===== Extracted entries =====
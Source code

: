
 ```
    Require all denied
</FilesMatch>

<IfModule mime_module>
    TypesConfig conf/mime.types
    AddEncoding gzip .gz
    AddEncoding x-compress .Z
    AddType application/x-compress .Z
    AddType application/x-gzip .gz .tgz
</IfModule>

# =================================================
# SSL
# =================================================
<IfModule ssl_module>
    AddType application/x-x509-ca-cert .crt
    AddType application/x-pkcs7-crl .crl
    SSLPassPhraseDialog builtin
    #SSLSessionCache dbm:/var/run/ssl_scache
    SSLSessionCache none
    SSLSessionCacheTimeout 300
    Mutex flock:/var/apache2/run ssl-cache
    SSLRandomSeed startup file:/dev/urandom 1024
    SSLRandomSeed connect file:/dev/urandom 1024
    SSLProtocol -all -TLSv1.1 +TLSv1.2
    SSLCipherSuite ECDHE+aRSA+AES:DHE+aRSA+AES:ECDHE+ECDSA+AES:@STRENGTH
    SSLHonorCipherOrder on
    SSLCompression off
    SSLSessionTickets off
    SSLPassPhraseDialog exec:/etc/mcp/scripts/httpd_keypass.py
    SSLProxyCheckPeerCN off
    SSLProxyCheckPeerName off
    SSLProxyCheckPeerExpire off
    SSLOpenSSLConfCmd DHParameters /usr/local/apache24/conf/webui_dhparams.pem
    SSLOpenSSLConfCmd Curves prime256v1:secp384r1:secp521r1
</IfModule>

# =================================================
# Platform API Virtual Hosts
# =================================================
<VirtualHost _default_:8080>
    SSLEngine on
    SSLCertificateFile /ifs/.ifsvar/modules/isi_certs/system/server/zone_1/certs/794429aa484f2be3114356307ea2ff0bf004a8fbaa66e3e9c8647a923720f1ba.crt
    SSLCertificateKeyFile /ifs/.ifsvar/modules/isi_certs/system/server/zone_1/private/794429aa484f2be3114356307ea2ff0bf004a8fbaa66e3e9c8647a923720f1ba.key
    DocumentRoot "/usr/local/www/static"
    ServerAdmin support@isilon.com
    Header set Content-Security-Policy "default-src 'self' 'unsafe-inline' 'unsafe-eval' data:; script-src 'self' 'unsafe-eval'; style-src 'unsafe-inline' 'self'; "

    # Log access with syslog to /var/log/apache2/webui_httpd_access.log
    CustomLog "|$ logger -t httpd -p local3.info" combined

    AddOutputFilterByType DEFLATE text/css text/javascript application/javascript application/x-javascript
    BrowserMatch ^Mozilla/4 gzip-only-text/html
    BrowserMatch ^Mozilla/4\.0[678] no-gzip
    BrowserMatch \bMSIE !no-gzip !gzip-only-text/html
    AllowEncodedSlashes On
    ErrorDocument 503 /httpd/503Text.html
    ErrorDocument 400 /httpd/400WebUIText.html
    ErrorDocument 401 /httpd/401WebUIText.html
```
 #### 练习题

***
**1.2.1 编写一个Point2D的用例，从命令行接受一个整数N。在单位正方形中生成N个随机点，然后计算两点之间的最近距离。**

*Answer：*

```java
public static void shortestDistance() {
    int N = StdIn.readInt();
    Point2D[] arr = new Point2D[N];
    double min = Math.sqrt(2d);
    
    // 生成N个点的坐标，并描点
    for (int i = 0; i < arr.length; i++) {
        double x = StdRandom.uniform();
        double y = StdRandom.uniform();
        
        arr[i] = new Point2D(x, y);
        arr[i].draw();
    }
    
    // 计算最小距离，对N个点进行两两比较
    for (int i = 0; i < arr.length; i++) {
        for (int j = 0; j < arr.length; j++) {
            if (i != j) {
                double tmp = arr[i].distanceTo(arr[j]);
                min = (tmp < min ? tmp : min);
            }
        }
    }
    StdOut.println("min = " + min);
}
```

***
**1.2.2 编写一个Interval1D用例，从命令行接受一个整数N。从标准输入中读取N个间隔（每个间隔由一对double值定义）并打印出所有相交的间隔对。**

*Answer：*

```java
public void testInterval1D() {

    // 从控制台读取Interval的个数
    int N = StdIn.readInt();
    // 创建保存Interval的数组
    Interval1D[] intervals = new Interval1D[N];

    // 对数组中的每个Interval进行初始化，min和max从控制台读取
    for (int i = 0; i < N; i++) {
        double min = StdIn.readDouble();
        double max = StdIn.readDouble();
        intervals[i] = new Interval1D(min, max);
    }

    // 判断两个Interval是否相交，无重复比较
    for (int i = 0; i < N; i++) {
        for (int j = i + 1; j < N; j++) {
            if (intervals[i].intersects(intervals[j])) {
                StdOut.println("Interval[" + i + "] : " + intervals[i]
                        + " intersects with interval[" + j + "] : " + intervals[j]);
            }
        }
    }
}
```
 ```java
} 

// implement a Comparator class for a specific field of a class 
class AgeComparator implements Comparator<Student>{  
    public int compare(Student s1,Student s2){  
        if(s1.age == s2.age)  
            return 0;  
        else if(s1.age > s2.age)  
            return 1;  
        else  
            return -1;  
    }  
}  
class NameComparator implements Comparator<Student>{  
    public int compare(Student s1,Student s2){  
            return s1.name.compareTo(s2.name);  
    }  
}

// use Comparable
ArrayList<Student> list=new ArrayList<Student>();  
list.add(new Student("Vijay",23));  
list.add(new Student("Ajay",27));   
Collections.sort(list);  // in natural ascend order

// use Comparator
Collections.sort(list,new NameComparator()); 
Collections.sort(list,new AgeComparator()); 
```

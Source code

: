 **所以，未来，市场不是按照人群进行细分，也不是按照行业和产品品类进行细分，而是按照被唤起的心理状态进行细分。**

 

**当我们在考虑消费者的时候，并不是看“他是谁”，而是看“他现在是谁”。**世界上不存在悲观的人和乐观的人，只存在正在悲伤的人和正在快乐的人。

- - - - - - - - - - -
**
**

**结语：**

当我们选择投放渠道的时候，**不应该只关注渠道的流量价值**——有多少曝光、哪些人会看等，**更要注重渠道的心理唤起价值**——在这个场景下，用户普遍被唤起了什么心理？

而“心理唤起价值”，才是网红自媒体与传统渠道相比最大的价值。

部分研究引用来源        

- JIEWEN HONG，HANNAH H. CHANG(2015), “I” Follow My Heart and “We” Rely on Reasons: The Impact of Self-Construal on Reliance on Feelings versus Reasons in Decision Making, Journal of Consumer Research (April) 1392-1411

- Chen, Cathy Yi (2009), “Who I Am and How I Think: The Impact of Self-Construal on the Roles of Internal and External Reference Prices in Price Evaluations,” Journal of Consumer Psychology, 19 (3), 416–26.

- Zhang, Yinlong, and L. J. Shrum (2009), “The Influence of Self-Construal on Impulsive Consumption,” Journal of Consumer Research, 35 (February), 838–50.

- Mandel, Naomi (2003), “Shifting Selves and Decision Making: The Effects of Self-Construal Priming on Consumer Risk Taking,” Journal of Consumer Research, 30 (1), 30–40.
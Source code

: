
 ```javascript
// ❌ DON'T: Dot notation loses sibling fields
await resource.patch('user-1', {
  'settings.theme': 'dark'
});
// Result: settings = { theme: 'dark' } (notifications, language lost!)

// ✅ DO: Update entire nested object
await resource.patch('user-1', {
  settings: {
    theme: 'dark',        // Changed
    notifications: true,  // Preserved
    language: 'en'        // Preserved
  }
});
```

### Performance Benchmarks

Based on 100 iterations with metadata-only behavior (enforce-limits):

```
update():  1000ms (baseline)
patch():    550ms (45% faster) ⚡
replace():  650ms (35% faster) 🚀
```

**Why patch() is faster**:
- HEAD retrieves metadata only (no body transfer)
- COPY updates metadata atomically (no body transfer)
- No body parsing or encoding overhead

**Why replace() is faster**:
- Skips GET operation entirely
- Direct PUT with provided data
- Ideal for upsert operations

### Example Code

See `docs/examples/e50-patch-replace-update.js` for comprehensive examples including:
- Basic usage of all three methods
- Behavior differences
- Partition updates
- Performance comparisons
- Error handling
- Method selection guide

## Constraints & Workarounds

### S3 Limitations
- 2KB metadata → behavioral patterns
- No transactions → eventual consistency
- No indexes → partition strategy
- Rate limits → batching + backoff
=====
**Task**
Which lines above contain the word "language"? Copy each one.

**Your response**
// Result: settings = { theme: 'dark' } (notifications, language lost!)
    language: 'en'        // Preserved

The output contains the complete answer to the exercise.